Elad, N., Volberg, T., Patla, I., Hirschfeld-Warneken, V. C., Grashoff, C., Spatz, J. P., et al. (2013). The role of integrin-linked kinase in the molecular architecture of focal adhesions. Journal of Cell Science, 126(18), 4099-4107. doi:10.1242/jcs.120295.


Zitierlink: https://hdl.handle.net/11858/00-001M-0000-0014-C14E-2
Zusammenfassung
Integrin-mediated focal adhesions (FAs) are large, multi-protein complexes that link the actin cytoskeleton to the extracellular matrix and take part in adhesion-mediated signaling. These adhesions are highly complex and diverse at the molecular level; thus, assigning particular structural or signaling functions to specific components is highly challenging. Here, we combined functional, structural and biophysical approaches to assess the role of a major FA component, namely, integrin-linked kinase (ILK), in adhesion formation.
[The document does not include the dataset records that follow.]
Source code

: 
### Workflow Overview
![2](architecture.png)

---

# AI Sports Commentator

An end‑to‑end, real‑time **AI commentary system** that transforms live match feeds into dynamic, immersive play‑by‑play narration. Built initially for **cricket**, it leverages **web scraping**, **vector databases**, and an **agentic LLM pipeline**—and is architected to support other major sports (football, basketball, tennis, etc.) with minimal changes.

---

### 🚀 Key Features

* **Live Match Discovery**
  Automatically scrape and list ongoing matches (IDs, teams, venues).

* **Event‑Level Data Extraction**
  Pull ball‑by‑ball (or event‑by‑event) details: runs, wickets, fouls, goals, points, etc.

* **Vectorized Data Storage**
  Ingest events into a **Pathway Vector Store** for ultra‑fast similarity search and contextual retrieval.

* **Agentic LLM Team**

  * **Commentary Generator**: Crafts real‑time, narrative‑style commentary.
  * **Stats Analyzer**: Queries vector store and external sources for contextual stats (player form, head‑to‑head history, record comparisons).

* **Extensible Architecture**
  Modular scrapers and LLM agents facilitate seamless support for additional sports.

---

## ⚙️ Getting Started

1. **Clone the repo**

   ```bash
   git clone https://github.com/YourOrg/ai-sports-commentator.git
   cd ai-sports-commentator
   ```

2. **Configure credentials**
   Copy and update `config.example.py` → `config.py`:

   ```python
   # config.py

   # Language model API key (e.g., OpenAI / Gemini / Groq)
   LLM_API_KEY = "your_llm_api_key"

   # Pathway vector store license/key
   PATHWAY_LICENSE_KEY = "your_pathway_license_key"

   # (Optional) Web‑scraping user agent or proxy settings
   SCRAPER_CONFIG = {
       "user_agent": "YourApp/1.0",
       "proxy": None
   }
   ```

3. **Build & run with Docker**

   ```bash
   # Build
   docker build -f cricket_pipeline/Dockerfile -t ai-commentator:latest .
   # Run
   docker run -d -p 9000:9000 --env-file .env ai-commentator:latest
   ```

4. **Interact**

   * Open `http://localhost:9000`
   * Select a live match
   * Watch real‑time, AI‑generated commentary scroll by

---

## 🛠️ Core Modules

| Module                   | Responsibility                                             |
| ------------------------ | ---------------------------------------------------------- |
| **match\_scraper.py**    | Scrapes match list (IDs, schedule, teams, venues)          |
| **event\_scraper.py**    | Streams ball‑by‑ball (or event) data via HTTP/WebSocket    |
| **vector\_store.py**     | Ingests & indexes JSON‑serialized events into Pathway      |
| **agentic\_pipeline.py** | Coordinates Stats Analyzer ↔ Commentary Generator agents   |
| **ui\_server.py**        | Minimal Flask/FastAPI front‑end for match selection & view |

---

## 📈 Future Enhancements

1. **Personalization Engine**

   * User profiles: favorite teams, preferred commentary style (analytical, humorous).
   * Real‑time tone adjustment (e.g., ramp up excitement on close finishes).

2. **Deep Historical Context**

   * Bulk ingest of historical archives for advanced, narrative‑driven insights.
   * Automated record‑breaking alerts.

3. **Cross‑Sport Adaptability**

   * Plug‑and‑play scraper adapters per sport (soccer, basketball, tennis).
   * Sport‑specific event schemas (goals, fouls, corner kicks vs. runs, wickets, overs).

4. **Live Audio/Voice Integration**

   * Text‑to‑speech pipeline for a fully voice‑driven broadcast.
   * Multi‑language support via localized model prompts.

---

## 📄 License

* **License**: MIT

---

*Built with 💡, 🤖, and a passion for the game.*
We show here that ILK plays a key role in the formation of focal complexes, early forms of integrin adhesions, and confirm its involvement in the assembly of fibronectin-bound fibrillar adhesions. Examination of ILK-null fibroblasts by cryo-electron tomography pointed to major structural changes in their FAs, manifested as disarray of the associated actin filaments and an increase in the packing density of FA-related particles. Interestingly, adhesion of the mutant cells to the substrate required a higher ligand density than in control cells. These data indicate that ILK has a key role in integrin adhesion assembly and sub-structure, and in the regulation of the FA-associated cytoskeleton.